[PATCH] D81076: [PowerPC] Custom lower rotl v1i128 to vector_shuffle.
EsmeYi via Phabricator via llvm-commits
llvm-commits at lists.llvm.org
Mon Jun 8 00:30:06 PDT 2020
Esme marked 7 inline comments as done.
Esme added inline comments.
================
Comment at: llvm/lib/Target/PowerPC/PPCISelLowering.cpp:9622
+ if (Op.getValueType() != MVT::v1i128)
+ return SDValue();
+ SDLoc dl(Op);
----------------
shawnl wrote:
> steven.zhang wrote:
> > It will have problem if return SDValue() when lower the ROTL. I would change it as assertion.

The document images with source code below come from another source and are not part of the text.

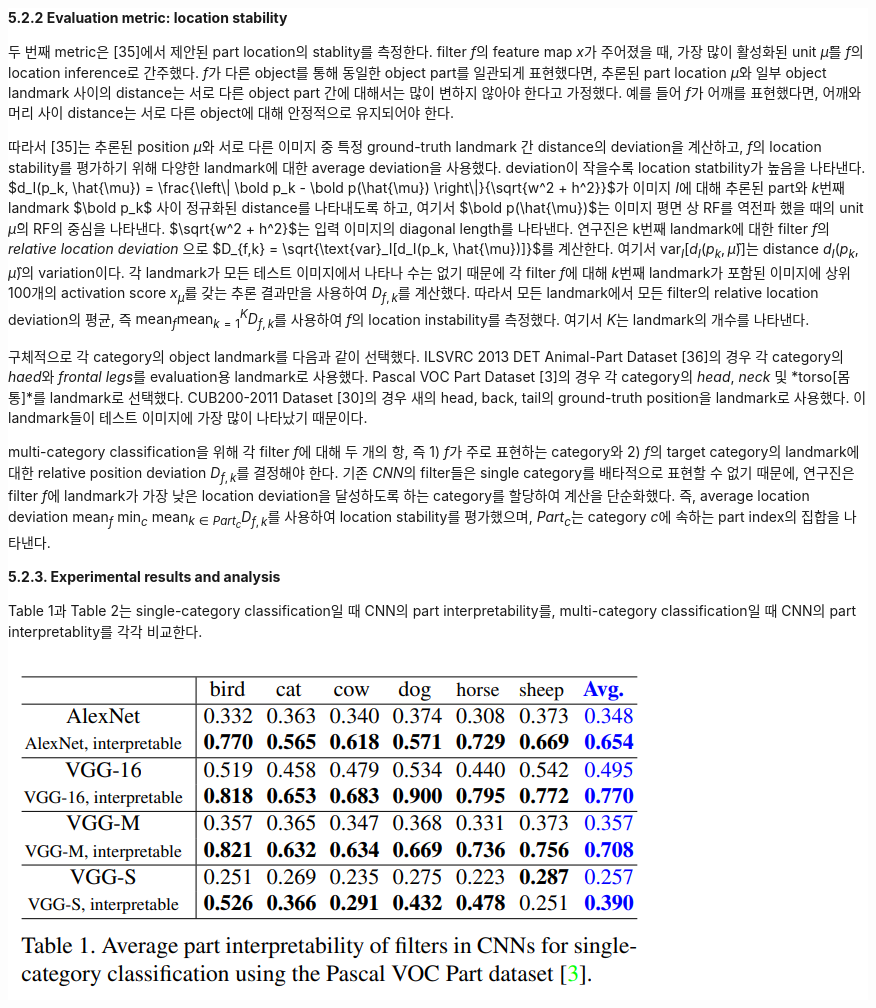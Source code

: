 **5.2.2 Evaluation metric: location stability**

 두 번째 metric은 [35]에서 제안된 part location의 stablity를 측정한다. filter $f$의 feature map $x$가 주어졌을 때, 가장 많이 활성화된 unit $\hat{\mu}$를 $f$의 location inference로 간주했다. $f$가 다른 object를 통해 동일한 object part를 일관되게 표현했다면, 추론된 part location $\hat{\mu}$와 일부 object landmark 사이의 distance는 서로 다른 object part 간에 대해서는 많이 변하지 않아야 한다고 가정했다. 예를 들어 $f$가 어깨를 표현했다면, 어깨와 머리 사이 distance는 서로 다른 object에 대해 안정적으로 유지되어야 한다. 

 따라서 [35]는 추론된 position $\hat{\mu}$와 서로 다른 이미지 중 특정 ground-truth landmark 간 distance의 deviation을 계산하고, $f$의 location stability를 평가하기 위해 다양한 landmark에 대한 average deviation을 사용했다. deviation이 작을수록 location statbility가 높음을 나타낸다. $d_I(p_k, \hat{\mu}) = \frac{\left\| \bold p_k - \bold p(\hat{\mu}) \right\|}{\sqrt{w^2 + h^2}}$가 이미지 $I$에 대해 추론된 part와 $k$번째 landmark $\bold p_k$ 사이 정규화된 distance를 나타내도록 하고, 여기서 $\bold p(\hat{\mu})$는 이미지 평면 상 RF를 역전파 했을 때의 unit $\hat{\mu}$의 RF의 중심을 나타낸다. $\sqrt{w^2 + h^2}$는 입력 이미지의 diagonal length를 나타낸다. 연구진은 k번째 landmark에 대한 filter $f$의 *relative location deviation* 으로 $D_{f,k} = \sqrt{\text{var}_I[d_I(p_k, \hat{\mu})]}$를 계산한다. 여기서 $\text{var}_I[d_I(p_k, \hat{\mu})]$는 distance $d_I(p_k, \hat{\mu})$의 variation이다. 각 landmark가 모든 테스트 이미지에서 나타나 수는 없기 때문에 각 filter $f$에 대해 $k$번째 landmark가 포함된 이미지에 상위 100개의 activation score $x_{\hat{\mu}}$를 갖는 추론 결과만을 사용하여 $D_{f,k}$를 계산했다. 따라서 모든 landmark에서 모든 filter의 relative location deviation의 평균, 즉 $\text{mean}_f \text{mean}^K_{k=1} D_{f,k}$를 사용하여 $f$의 location instability를 측정했다. 여기서 $K$는 landmark의 개수를 나타낸다. 

 구체적으로 각 category의 object landmark를 다음과 같이 선택했다. ILSVRC 2013 DET Animal-Part Dataset [36]의 경우 각 category의 *haed*와 *frontal legs*를 evaluation용 landmark로 사용했다. Pascal VOC Part Dataset [3]의 경우 각 category의 *head*, *neck* 및 *torso[몸통]*를 landmark로 선택했다. CUB200-2011 Dataset [30]의 경우 새의 head, back, tail의 ground-truth position을 landmark로 사용했다. 이 landmark들이 테스트 이미지에 가장 많이 나타났기 때문이다. 

 multi-category classification을 위해 각 filter $f$에 대해 두 개의 항, 즉 1) $f$가 주로 표현하는 category와 2) $f$의 target category의 landmark에 대한 relative position deviation $D_{f,k}$를 결정해야 한다. 기존 $CNN$의 filter들은 single category를 배타적으로 표현할 수 없기 때문에, 연구진은 filter $f$에 landmark가 가장 낮은 location deviation을 달성하도록 하는 category를 할당하여 계산을 단순화했다. 즉, average location deviation $\text{mean}_f \ \text{min}_c \ \text{mean}_{k \in Part_c} D_{f,k}$를 사용하여 location stability를 평가했으며, $Part_c$는 category $c$에 속하는 part index의 집합을 나타낸다. 

**5.2.3. Experimental results and analysis**

 Table 1과 Table 2는 single-category classification일 때 CNN의 part interpretability를, multi-category classification일 때 CNN의 part interpretablity를 각각 비교한다. 

![Untitled](./Interpretable%20Convolutional%20Neural%20Networks/table1.png)
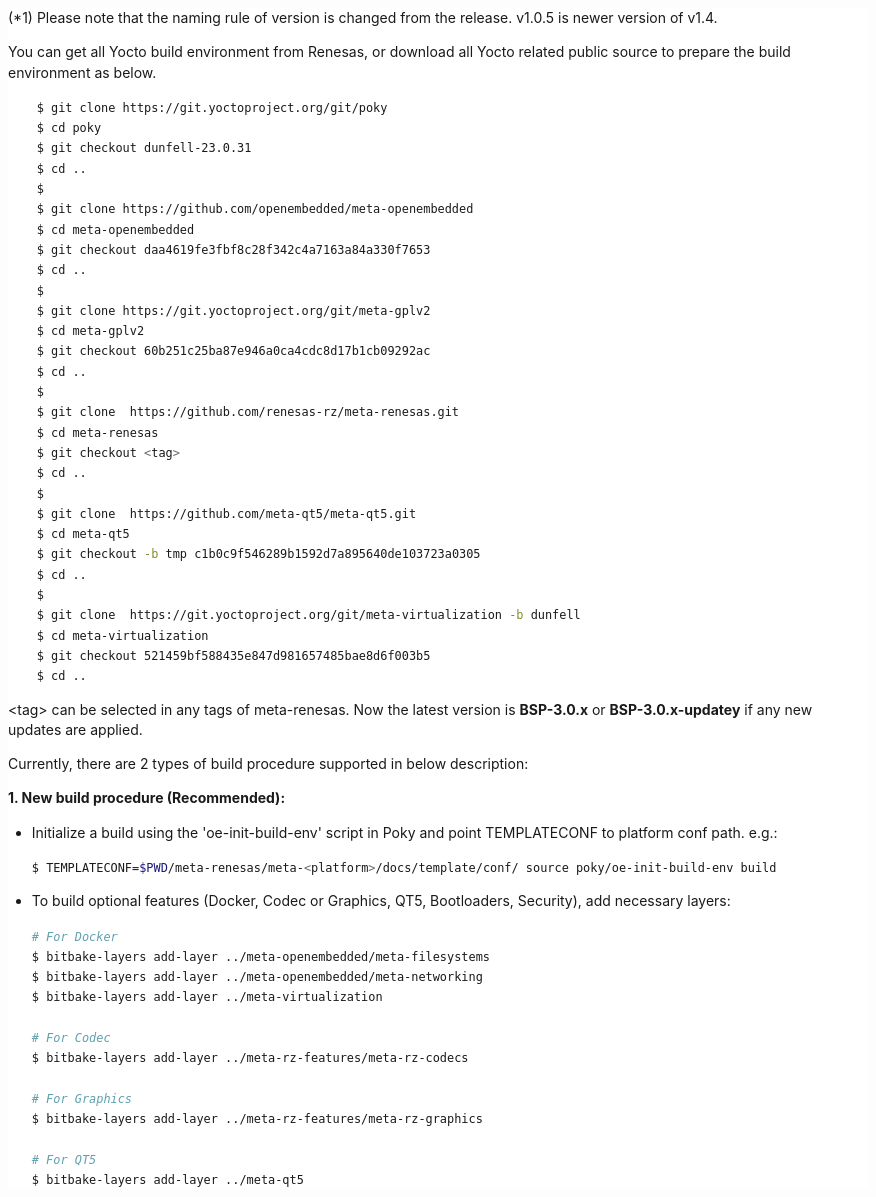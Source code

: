 
(\*1) Please note that the naming rule of version is changed from the release.
v1.0.5 is newer version of v1.4.

You can get all Yocto build environment from Renesas, or download all Yocto related public source to prepare the build environment as below.
```bash
    $ git clone https://git.yoctoproject.org/git/poky
    $ cd poky
    $ git checkout dunfell-23.0.31
    $ cd ..
    $     
    $ git clone https://github.com/openembedded/meta-openembedded
    $ cd meta-openembedded
    $ git checkout daa4619fe3fbf8c28f342c4a7163a84a330f7653
    $ cd ..
    $    
    $ git clone https://git.yoctoproject.org/git/meta-gplv2
    $ cd meta-gplv2 
    $ git checkout 60b251c25ba87e946a0ca4cdc8d17b1cb09292ac
    $ cd ..
    $
    $ git clone  https://github.com/renesas-rz/meta-renesas.git
    $ cd meta-renesas
    $ git checkout <tag>
    $ cd ..
    $
    $ git clone  https://github.com/meta-qt5/meta-qt5.git
    $ cd meta-qt5
    $ git checkout -b tmp c1b0c9f546289b1592d7a895640de103723a0305
    $ cd ..
    $
    $ git clone  https://git.yoctoproject.org/git/meta-virtualization -b dunfell
    $ cd meta-virtualization
    $ git checkout 521459bf588435e847d981657485bae8d6f003b5
    $ cd ..
```
\<tag\> can be selected in any tags of meta-renesas.
Now the latest version is **BSP-3.0.x** or **BSP-3.0.x-updatey** if any new updates are applied.

Currently, there are 2 types of build procedure supported in below description:

**1. New build procedure (Recommended):**
- Initialize a build using the 'oe-init-build-env' script in Poky and point TEMPLATECONF to platform conf path. e.g.:
   ```bash
   $ TEMPLATECONF=$PWD/meta-renesas/meta-<platform>/docs/template/conf/ source poky/oe-init-build-env build
   ```
- To build optional features (Docker, Codec or Graphics, QT5, Bootloaders, Security), add necessary layers:
   ```bash
   # For Docker
   $ bitbake-layers add-layer ../meta-openembedded/meta-filesystems
   $ bitbake-layers add-layer ../meta-openembedded/meta-networking
   $ bitbake-layers add-layer ../meta-virtualization

   # For Codec
   $ bitbake-layers add-layer ../meta-rz-features/meta-rz-codecs

   # For Graphics
   $ bitbake-layers add-layer ../meta-rz-features/meta-rz-graphics

   # For QT5
   $ bitbake-layers add-layer ../meta-qt5

   ```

> `assert(Op.getValueType() == MVT::v1i128 && "unexpected MVP type")`
Thx~ assertions have been added.
================
Comment at: llvm/lib/Target/PowerPC/PPCISelLowering.cpp:9624
+ SDLoc dl(Op);
+ SDValue N0 = Op.getOperand(0);
+ SDValue N1 = peekThroughBitcasts(Op.getOperand(1));
----------------
lkail wrote:
> I suppose we still need to peekThroughBitcasts Op0.
Thanks for reminding.
================
Comment at: llvm/test/CodeGen/PowerPC/pr45628.ll:142
; CHECK-NOVSX: # %bb.0: # %entry
-; CHECK-NOVSX-NEXT: addis r3, r2, .LCPI7_0 at toc@ha
-; CHECK-NOVSX-NEXT: addi r3, r3, .LCPI7_0 at toc@l
-; CHECK-NOVSX-NEXT: lvx v3, 0, r3
-; CHECK-NOVSX-NEXT: addis r3, r2, .LCPI7_1 at toc@ha
-; CHECK-NOVSX-NEXT: addi r3, r3, .LCPI7_1 at toc@l
-; CHECK-NOVSX-NEXT: vslo v4, v2, v3
-; CHECK-NOVSX-NEXT: vspltb v3, v3, 15
-; CHECK-NOVSX-NEXT: vsl v3, v4, v3
-; CHECK-NOVSX-NEXT: lvx v4, 0, r3
-; CHECK-NOVSX-NEXT: vsro v2, v2, v4
-; CHECK-NOVSX-NEXT: vspltb v4, v4, 15
-; CHECK-NOVSX-NEXT: vsr v2, v2, v4
-; CHECK-NOVSX-NEXT: vor v2, v3, v2
+; CHECK-NOVSX-NEXT: addi r3, r1, -32
+; CHECK-NOVSX-NEXT: stvx v2, 0, r3
----------------
shawnl wrote:
> steven.zhang wrote:
> > lkail wrote:
> > > New sequence looks getting more memory ops than original one.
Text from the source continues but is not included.